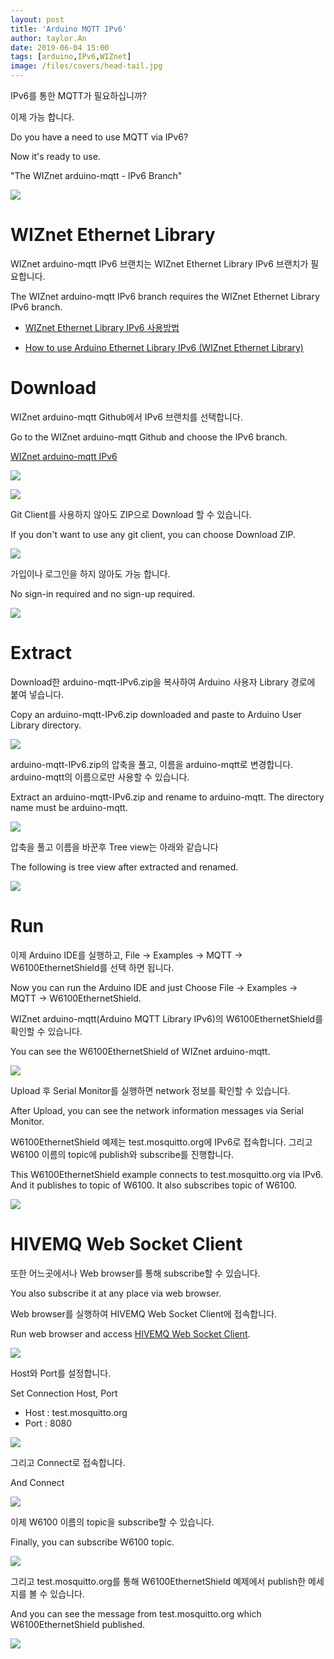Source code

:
 ```yaml
---
layout: post
title: 'Arduino MQTT IPv6'
author: taylor.An
date: 2019-06-04 15:00
tags: [arduino,IPv6,WIZnet]
image: /files/covers/head-tail.jpg
---
```


<a id="forkme" href="https://github.com/WIZnet-ArduinoEthernet/arduino-mqtt/tree/IPv6"></a>

IPv6를 통한 MQTT가 필요하십니까?

이제 가능 합니다.

Do you have a need to use MQTT via IPv6?

Now it's ready to use.

"The WIZnet arduino-mqtt - IPv6 Branch"

![](/files/posts/2019-06-04/MQTT.jpg)

# WIZnet Ethernet Library

WIZnet arduino-mqtt IPv6 브랜치는 WIZnet Ethernet Library IPv6 브랜치가 필요합니다.

The WIZnet arduino-mqtt IPv6 branch requires the WIZnet Ethernet Library IPv6 branch.

* [WIZnet Ethernet Library IPv6 사용방법](https://github.com/Wiznet/Ethernet/wiki/Howtouse)

* [How to use Arduino Ethernet Library IPv6 (WIZnet Ethernet Library)](https://github.com/Wiznet/Ethernet/wiki/Howtouse)

# Download

WIZnet arduino-mqtt Github에서 IPv6 브랜치를 선택합니다.

Go to the WIZnet arduino-mqtt Github and choose the IPv6 branch.

[WIZnet arduino-mqtt IPv6](https://github.com/WIZnet-ArduinoEthernet/arduino-mqtt/tree/IPv6)

![](/files/posts/2019-06-04/1.jpg)

![](/files/posts/2019-06-04/2.jpg)

Git Client를 사용하지 않아도 ZIP으로 Download 할 수 있습니다.

If you don't want to use any git client, you can choose Download ZIP.

![](/files/posts/2019-06-04/3.jpg)

가입이나 로그인을 하지 않아도 가능 합니다.

No sign-in required and no sign-up required.

![](/files/posts/2019-06-04/4-download.jpg)

# Extract

Download한 arduino-mqtt-IPv6.zip을 복사하여 Arduino 사용자 Library 경로에 붙여 넣습니다.

Copy an arduino-mqtt-IPv6.zip downloaded and paste to Arduino User Library directory.

![](/files/posts/2019-06-04/5-copy-paste.jpg)

arduino-mqtt-IPv6.zip의 압축을 풀고, 이름을 arduino-mqtt로 변경합니다. arduino-mqtt의 이름으로만 사용할 수 있습니다.

Extract an arduino-mqtt-IPv6.zip and rename to arduino-mqtt. The directory name must be arduino-mqtt.

![](/files/posts/2019-06-04/6-extract.jpg)

압축을 풀고 이름을 바꾼후 Tree view는 아래와 같습니다

The following is tree view after extracted and renamed.

![](/files/posts/2019-06-04/6-extract-2.jpg)

# Run

이제 Arduino IDE를 실행하고, File -> Examples -> MQTT -> W6100EthernetShield를 선택 하면 됩니다.

Now you can run the Arduino IDE and just Choose File -> Examples -> MQTT -> W6100EthernetShield.

WIZnet arduino-mqtt(Arduino MQTT Library IPv6)의 W6100EthernetShield를 확인할 수 있습니다.

You can see the W6100EthernetShield of WIZnet arduino-mqtt.

![](/files/posts/2019-06-04/7.jpg)

Upload 후 Serial Monitor를 실행하면 network 정보를 확인할 수 있습니다.

After Upload, you can see the network information messages via Serial Monitor.

W6100EthernetShield 예제는 test.mosquitto.org에 IPv6로 접속합니다. 그리고 W6100 이름의 topic에 publish와 subscribe를 진행합니다.

This W6100EthernetShield example connects to test.mosquitto.org via IPv6. And it publishes to topic of W6100. It also subscribes topic of 
W6100.

![](/files/posts/2019-06-04/8.jpg)

# HIVEMQ Web Socket Client

또한 어느곳에서나 Web browser를 통해 subscribe할 수 있습니다.

You also subscribe it at any place via web browser.

Web browser를 실행하여 HIVEMQ Web Socket Client에 접속합니다.

Run web browser and access [HIVEMQ Web Socket Client](http://www.hivemq.com/demos/websocket-client/).

![](/files/posts/2019-06-04/9.jpg)

Host와 Port를 설정합니다.

Set Connection Host, Port

* Host : test.mosquitto.org
* Port : 8080

![](/files/posts/2019-06-04/10.jpg)

그리고 Connect로 접속합니다.

And Connect

![](/files/posts/2019-06-04/11.jpg)

이제 W6100 이름의 topic을 subscribe할 수 있습니다.

Finally, you can subscribe W6100 topic.

![](/files/posts/2019-06-04/12.jpg)

그리고 test.mosquitto.org를 통해 W6100EthernetShield 예제에서 publish한 메세지를 볼 수 있습니다.

And you can see the message from test.mosquitto.org which W6100EthernetShield published.

![](/files/posts/2019-06-04/13.jpg)

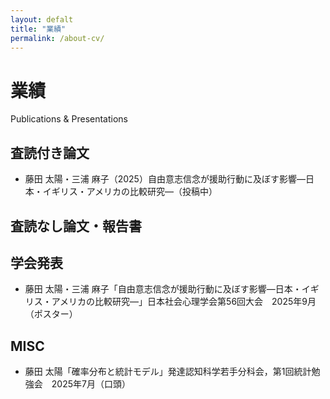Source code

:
 ```yaml
---
layout: defalt
title: "業績"
permalink: /about-cv/
---
```


<div class="page-header">
    <h1>業績</h1>
    <p class="page-subtitle">Publications & Presentations</p>
</div>


<div class="cv-content">
    <div class="cv-section">
        <div class="cv-card">
            <h2>査読付き論文</h2>
            <ul class="cv-list">
                <li>藤田 太陽・三浦 麻子（2025）自由意志信念が援助行動に及ぼす影響―日本・イギリス・アメリカの比較研究―（投稿中）</li>
            </ul>
        </div>
    </div>
    <div class="cv-section">
        <div class="cv-card">
            <h2>査読なし論文・報告書</h2>
        </div>
    </div>
    <div class="cv-section">
        <div class="cv-card">
            <h2>学会発表</h2>
            <ul class="cv-list">
                <li>藤田 太陽・三浦 麻子「自由意志信念が援助行動に及ぼす影響―日本・イギリス・アメリカの比較研究―」日本社会心理学会第56回大会　2025年9月（ポスター）</li>
            </ul>
        </div>
    </div>
    <div class="cv-section">
        <div class="cv-card">
            <h2>MISC</h2>
            <ul class="cv-list">
                <li>藤田 太陽「確率分布と統計モデル」発達認知科学若手分科会，第1回統計勉強会　2025年7月（口頭）</li>
            </ul>
        </div>
    </div>
</div>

- _REQUIREMENT_: Provide the number of lines in the listing where the string "イギリス" is found, and nothing besides.

- _THE COMPLETED TASK_: 2